» **Problem requirements**:
Take each line of the listing that has the string "github" and report it.

» **Recorded information**:
+++
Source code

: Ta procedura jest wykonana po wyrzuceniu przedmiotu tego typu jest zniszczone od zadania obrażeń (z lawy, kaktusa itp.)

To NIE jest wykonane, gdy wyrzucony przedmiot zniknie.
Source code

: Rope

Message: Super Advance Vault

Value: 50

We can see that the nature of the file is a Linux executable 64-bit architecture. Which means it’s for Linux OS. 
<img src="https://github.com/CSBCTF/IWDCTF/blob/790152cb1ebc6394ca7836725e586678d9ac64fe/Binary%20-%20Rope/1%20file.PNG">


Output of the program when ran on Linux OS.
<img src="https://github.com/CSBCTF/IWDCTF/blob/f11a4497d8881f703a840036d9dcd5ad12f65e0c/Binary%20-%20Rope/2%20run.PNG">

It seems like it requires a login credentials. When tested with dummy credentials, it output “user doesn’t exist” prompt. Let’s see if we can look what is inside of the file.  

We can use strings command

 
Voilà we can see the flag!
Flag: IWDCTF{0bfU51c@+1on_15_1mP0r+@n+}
+++
» **Exercise solution**:
<img src="https://github.com/CSBCTF/IWDCTF/blob/790152cb1ebc6394ca7836725e586678d9ac64fe/Binary%20-%20Rope/1%20file.PNG">
<img src="https://github.com/CSBCTF/IWDCTF/blob/f11a4497d8881f703a840036d9dcd5ad12f65e0c/Binary%20-%20Rope/2%20run.PNG">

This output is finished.